» Your goal:
Each line of the records below that holds "rates" should be returned.

+++ The data

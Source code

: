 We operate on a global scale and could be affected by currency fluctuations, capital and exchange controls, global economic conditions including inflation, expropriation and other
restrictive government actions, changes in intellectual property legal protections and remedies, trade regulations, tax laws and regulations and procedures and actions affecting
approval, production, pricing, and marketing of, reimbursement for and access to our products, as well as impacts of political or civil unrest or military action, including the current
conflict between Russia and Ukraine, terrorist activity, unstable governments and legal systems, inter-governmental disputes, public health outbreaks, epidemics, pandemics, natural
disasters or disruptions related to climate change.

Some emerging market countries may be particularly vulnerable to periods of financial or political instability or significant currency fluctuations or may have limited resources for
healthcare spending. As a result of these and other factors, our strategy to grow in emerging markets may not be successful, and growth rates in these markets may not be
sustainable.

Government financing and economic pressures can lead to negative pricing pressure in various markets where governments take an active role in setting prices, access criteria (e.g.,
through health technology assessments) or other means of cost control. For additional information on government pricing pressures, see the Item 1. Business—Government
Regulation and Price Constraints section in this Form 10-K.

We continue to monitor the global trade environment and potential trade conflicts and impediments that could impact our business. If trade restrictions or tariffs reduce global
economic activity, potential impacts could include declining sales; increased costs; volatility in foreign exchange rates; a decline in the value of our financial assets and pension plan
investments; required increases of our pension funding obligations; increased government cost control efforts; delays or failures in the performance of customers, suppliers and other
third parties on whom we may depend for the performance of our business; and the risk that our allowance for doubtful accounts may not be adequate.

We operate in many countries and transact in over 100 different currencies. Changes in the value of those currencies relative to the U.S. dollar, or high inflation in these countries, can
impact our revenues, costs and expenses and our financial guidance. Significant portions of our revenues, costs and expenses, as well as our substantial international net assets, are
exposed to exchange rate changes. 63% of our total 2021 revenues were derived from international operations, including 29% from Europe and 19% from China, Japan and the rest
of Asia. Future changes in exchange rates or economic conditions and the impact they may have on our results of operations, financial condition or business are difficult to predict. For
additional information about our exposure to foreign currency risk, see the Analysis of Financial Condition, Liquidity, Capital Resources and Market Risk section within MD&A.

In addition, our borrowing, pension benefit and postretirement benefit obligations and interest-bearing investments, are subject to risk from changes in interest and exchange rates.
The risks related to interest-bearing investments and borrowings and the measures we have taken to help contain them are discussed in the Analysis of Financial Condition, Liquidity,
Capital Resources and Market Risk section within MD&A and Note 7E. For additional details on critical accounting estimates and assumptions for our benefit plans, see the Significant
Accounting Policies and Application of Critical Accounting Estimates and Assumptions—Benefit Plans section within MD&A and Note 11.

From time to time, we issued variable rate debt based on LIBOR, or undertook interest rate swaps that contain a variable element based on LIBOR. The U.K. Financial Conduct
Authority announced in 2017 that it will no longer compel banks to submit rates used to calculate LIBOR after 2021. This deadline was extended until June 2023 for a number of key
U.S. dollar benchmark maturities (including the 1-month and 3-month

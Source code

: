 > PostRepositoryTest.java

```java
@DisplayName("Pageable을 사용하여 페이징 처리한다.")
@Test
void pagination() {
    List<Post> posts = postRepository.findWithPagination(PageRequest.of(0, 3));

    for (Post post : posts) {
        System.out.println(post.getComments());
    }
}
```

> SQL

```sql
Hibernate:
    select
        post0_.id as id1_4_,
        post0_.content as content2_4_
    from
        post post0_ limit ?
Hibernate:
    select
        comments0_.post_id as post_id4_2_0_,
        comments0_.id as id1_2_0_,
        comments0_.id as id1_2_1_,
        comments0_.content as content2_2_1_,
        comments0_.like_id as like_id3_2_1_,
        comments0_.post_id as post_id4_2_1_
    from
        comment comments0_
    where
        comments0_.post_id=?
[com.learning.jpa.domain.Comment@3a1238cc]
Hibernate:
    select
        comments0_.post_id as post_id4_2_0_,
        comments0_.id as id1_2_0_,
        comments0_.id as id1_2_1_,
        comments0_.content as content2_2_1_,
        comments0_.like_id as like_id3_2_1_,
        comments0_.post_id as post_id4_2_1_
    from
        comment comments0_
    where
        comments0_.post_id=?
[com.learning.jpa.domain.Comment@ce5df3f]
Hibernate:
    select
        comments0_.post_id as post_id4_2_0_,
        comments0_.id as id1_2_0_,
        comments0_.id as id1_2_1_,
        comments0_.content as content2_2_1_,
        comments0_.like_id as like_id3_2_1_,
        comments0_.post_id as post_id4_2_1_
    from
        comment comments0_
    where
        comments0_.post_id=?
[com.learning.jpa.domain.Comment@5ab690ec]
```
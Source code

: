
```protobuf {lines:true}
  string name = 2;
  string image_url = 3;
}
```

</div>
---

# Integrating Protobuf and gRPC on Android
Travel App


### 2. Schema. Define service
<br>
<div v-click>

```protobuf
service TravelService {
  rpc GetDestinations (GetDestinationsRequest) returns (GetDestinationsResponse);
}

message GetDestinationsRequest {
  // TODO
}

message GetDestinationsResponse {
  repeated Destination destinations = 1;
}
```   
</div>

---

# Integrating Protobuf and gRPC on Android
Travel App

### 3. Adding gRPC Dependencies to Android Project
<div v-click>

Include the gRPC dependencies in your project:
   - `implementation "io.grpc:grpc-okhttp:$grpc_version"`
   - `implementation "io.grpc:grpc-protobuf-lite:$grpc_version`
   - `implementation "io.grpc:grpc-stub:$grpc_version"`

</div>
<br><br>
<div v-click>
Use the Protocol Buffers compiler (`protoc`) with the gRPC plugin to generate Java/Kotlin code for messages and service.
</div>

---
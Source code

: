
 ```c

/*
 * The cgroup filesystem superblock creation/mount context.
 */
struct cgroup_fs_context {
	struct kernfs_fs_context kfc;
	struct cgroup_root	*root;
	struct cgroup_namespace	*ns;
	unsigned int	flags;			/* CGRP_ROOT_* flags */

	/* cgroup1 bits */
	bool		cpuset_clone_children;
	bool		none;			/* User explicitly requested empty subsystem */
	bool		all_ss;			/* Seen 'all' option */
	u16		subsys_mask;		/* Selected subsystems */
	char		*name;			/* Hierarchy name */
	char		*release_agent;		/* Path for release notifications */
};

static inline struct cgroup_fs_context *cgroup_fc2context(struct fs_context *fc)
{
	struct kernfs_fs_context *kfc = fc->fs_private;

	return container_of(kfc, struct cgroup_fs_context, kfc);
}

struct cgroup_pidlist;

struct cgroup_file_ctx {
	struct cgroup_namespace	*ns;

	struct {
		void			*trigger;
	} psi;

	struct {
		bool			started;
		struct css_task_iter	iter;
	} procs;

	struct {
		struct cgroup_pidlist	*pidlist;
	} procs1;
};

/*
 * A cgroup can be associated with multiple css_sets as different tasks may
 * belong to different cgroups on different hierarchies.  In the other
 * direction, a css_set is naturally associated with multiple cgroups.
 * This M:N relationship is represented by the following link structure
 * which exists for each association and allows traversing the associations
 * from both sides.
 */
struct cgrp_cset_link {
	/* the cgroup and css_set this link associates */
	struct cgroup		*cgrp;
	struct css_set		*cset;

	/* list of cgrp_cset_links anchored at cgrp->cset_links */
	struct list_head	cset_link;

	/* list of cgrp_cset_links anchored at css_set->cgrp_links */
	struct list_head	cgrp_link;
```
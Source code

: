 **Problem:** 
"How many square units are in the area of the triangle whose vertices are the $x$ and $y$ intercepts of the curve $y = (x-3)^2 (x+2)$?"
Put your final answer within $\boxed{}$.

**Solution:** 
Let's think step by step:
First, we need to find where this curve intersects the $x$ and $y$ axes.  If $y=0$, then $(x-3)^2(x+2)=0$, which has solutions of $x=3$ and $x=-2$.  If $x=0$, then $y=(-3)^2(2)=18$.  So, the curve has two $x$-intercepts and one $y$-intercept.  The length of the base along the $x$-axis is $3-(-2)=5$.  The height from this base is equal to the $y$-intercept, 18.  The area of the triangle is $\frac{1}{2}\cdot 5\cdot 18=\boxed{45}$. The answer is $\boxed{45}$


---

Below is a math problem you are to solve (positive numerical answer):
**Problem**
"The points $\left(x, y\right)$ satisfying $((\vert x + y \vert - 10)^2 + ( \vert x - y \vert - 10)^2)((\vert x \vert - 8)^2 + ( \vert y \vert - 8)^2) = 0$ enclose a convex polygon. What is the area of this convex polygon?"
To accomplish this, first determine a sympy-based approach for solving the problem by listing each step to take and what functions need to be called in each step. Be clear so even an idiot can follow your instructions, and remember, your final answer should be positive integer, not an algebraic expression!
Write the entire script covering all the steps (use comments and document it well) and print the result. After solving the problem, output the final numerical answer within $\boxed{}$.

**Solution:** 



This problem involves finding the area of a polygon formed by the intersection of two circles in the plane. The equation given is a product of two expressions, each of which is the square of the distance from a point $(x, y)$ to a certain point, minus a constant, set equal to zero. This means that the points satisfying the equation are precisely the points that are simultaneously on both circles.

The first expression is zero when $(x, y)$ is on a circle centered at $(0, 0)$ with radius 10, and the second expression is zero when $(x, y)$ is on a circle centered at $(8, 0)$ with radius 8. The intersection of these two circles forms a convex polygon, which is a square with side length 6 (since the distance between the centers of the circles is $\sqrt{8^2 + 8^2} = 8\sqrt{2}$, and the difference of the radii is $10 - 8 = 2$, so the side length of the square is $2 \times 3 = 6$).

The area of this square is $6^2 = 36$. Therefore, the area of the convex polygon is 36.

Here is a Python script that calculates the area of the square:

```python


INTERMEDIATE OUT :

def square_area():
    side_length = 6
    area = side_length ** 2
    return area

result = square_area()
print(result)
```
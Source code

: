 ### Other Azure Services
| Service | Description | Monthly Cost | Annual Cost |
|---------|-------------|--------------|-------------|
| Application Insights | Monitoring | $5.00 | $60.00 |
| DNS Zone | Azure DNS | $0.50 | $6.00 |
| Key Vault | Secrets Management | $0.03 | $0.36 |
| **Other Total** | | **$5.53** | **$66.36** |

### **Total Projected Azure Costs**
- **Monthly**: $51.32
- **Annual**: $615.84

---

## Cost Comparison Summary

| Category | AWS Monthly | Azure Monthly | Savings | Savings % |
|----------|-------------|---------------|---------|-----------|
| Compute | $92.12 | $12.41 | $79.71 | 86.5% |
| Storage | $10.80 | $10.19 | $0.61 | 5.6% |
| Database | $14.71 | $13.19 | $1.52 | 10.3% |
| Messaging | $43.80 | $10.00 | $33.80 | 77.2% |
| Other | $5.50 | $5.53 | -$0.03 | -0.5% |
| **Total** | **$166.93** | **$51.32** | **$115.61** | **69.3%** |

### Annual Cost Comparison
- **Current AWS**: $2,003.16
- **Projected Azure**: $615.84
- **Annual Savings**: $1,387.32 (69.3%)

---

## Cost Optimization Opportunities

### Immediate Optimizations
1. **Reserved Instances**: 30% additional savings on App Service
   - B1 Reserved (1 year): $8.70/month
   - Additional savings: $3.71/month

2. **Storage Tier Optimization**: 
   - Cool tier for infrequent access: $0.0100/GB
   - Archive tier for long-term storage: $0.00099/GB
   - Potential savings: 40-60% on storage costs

++++++

» Exercise solution:
healthcare spending. As a result of these and other factors, our strategy to grow in emerging markets may not be successful, and growth rates in these markets may not be
economic activity, potential impacts could include declining sales; increased costs; volatility in foreign exchange rates; a decline in the value of our financial assets and pension plan
of Asia. Future changes in exchange rates or economic conditions and the impact they may have on our results of operations, financial condition or business are difficult to predict. For
In addition, our borrowing, pension benefit and postretirement benefit obligations and interest-bearing investments, are subject to risk from changes in interest and exchange rates.
Authority announced in 2017 that it will no longer compel banks to submit rates used to calculate LIBOR after 2021. This deadline was extended until June 2023 for a number of key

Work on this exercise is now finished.